Plotting rework 1: use axes, use render_plot everywhere#166
Conversation
…lor to region_predictions
|
Updates:
|
|
Regarding the readthedocs failing: these are warnings that are raised to errors. The warnings appear to happen in |
|
Okay, now I'm finally declaring it finished (again). Changed base branch to keep it separate from a few bugfixes I'd like to push before, while we can collect this with the other plotting changes and maybe some other cleanup like deleting the old CREsted object for a 2.0 release. The warnings making the readthedocs CI fail are already fixed in executablebooks/MyST-NB#706. Looking at progress on their final PRs, I'm expecting a release (hopefully) very soon that removes the cause of the warnings.
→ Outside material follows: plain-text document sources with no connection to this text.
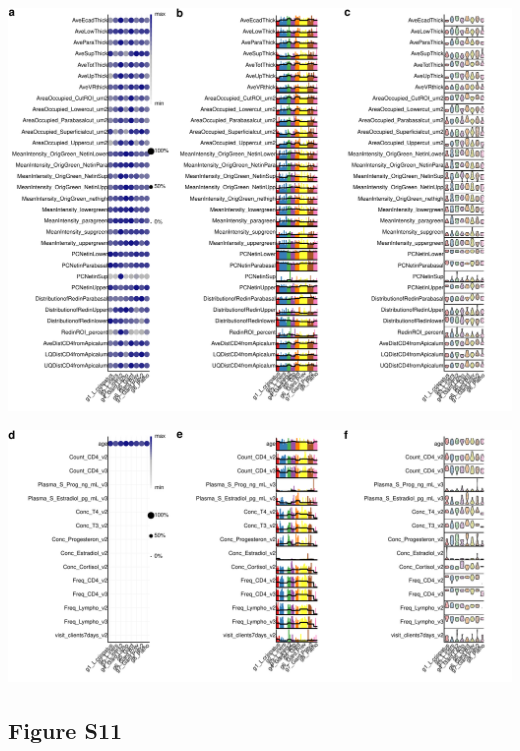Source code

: \documentclass[
]{article}
\begin{document}
\includegraphics[width=1\linewidth]{manuscript_template_files/figure-latex/unnamed-chunk-20-1}

\includegraphics[width=1\linewidth]{manuscript_template_files/figure-latex/unnamed-chunk-21-1}

\clearpage

\hypertarget{figure-s11}{%
\subsection{Figure S11}\label{figure-s11}}
\end{document}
Since they don't even actually break the rendering and it should be done very soon, I'm not fixing sphinx to below 9.1 for now. Edit: nvm, warnings were something else, see #180, fixed in #181 (which is merged into this). |
|
Merging this into v2.0.0. We can do major in-practice quality testing on there. |


This PR reworks CREsted's plotting functions to be axis-focused according to a few core principles, inspired by scanpy and seaborn. Just in time for Christmas 😅
Core principles
Working with an
ax: Core plotting functions should accept an axis and some data and plot the data on that axis.sc.pl.umap(colors=['var1', 'var2']).Customizing the plotting function: The underlying plotting functions should be exposed through a
plot_kwsargument (like seaborn does for complicated functions with e.g.sns.lmplot(scatter_kws={}))pl.hist.distribution, without requiring all of them to be separate plotting function arguments (which can become overwhelming).Unified syntax: All plotting functions should use an identical syntax, aligning with each other and with matplotlib.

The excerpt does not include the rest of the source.